Kohana is indeed a much modern PHP MVC framework. It supports a cascading
file-system and HMVC out of the box. There is a lack a polished documentation
but I've been working with Kohana 3.x since it's release and the documentation
hasn't been much of an issue.

However, if you're new to MVC and/or programming Codeigniter might be a better
choice.

Concerning the post. I'm not sure how useful this is. The amount of time you
spend installing modules/plugins is disproportional to the amount of time you
spend on building your site. Normally you end up using a handful of modules
over and over again anyway.

------
katzgrau
I think this'll be a big deal.

While I do have to agree with pak about the ugliness (and annoying semantics)
of $this->load->thing(), it was something the CI team had to keep around since
the framework was already very successful in the wild, and the devs had their
backs against the wall to support PHP 4. The Kohana team (or any newer
framework) had the benefit of initially not needing to appease anybody when
they wanted to build something for pure PHP 5.

Kohana had great beginnings, and I used it to develop a major website owned by
NBC. The most annoying part of using it? The documentation was sorely lacking,
and class names were inconsistent at best. At least docs are something that
can change for the better quickly, but broken docs are something that have
persisted through 2.x and 3.x.

Beauty is not something CodeIgniter has going for it. In fact, if you agree
with that, you're likely to agree that PHP in general in an ugly language. But
CodeIgniter has gained it's loyalty and reputation because of:

1\. Speed - It's always at the top of PHP framework benchmarks, and use of
minimal resources is ingrained in it's design philosophy

2\. Documentation - It has the best documentation of any framework that I've
seen or used

3\. Principle of Least Astonishment - There is little magic in CodeIgniter,
and things in CI only happen because you told CI to do it.
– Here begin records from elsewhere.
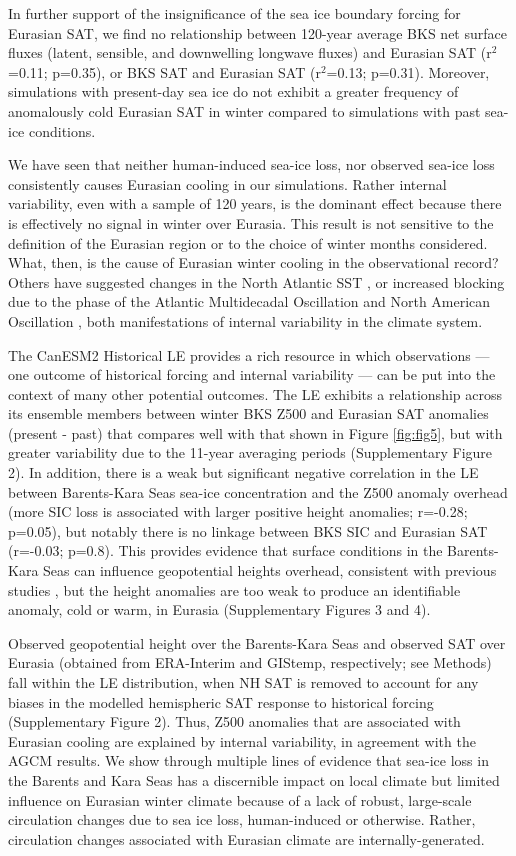 \documentclass{nature}
\begin{document}
In further support of the insignificance of the sea ice boundary forcing for Eurasian SAT, we find no relationship between 120-year average BKS net surface fluxes (latent, sensible, and downwelling longwave fluxes) and Eurasian SAT (r$^2$=0.11; p=0.35), or BKS SAT and Eurasian SAT (r$^2$=0.13; p=0.31). Moreover, simulations with present-day sea ice do not exhibit a greater frequency of anomalously cold Eurasian SAT in winter compared to simulations with past sea-ice conditions.

We have seen that neither human-induced sea-ice loss, nor observed sea-ice loss consistently causes Eurasian cooling in our simulations. Rather internal variability, even with a sample of 120 years, is the dominant effect because there is effectively no signal in winter over Eurasia. This result is not sensitive to the definition of the Eurasian region or to the choice of winter months considered. What, then, is the cause of Eurasian winter cooling in the observational record? Others have suggested changes in the North Atlantic SST \cite{sato14}, or increased blocking due to the phase of the Atlantic Multidecadal Oscillation and North American Oscillation \cite{peings14b}, both manifestations of internal variability in the climate system. 

The CanESM2 Historical LE provides a rich resource in which observations --- one outcome of historical forcing and internal variability --- can be put into the context of many other potential outcomes. The LE exhibits a relationship across its ensemble members between winter BKS Z500 and Eurasian SAT anomalies (present - past) that compares well with that shown in Figure \ref{fig:fig5}, but with greater variability due to the 11-year averaging periods (Supplementary Figure 2). In addition, there is a weak but significant negative correlation in the LE between Barents-Kara Seas sea-ice concentration and the Z500 anomaly overhead (more SIC loss is associated with larger positive height anomalies; r=-0.28; p=0.05), but notably there is no linkage between BKS SIC and Eurasian SAT (r=-0.03; p=0.8). This provides evidence that surface conditions in the Barents-Kara Seas can influence geopotential heights overhead, consistent with previous studies \cite{honda09,mori14}, but the height anomalies are too weak to produce an identifiable anomaly, cold or warm, in Eurasia (Supplementary Figures 3 and 4). 

Observed geopotential height over the Barents-Kara Seas and observed SAT over Eurasia (obtained from ERA-Interim and GIStemp, respectively; see Methods) fall within the LE distribution, when NH SAT is removed to account for any biases in the modelled hemispheric SAT response to historical forcing (Supplementary Figure 2). Thus, Z500 anomalies that are associated with Eurasian cooling are explained by internal variability, in agreement with the AGCM results. We show through multiple lines of evidence that sea-ice loss in the Barents and Kara Seas has a discernible impact on local climate but limited influence on Eurasian winter climate because of a lack of robust, large-scale circulation changes due to sea ice loss, human-induced or otherwise. Rather, circulation changes associated with Eurasian climate are internally-generated.  
\end{document}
Like
$this->load->view(). It means more typing, but it's logical, and explicitly
stated.

CodeIgniter has a big user-base, and it's weathered time, which is more than
other frameworks for the language can say. Now, users are begging the Reactor
team to add libraries and helpers to the framework as features. The Reactor
team's goal is to keep CI light and fast — the idea is to pack a lot of power
in a small footprint.

That's where Sparks comes in. It's not just about easily installable libs
(@pan69), it's about keeping the core framework ultra-light and doing what a
framework should be doing.

I think sparks is going to help CodeIgniter cement its place as a staple PHP
framework, which really doesn't exist for the language. Newer frameworks with
snazzier syntax and cool features will always pop up, but the Reactor team
plans to make it /the/ primary framework to use for PHP.

------
ianl
I hope they add db migrations soon, the reactor has really breathed life back
into the CodeIgniter community. However, I'm still in love with FuelPHP for
PHP Frameworks.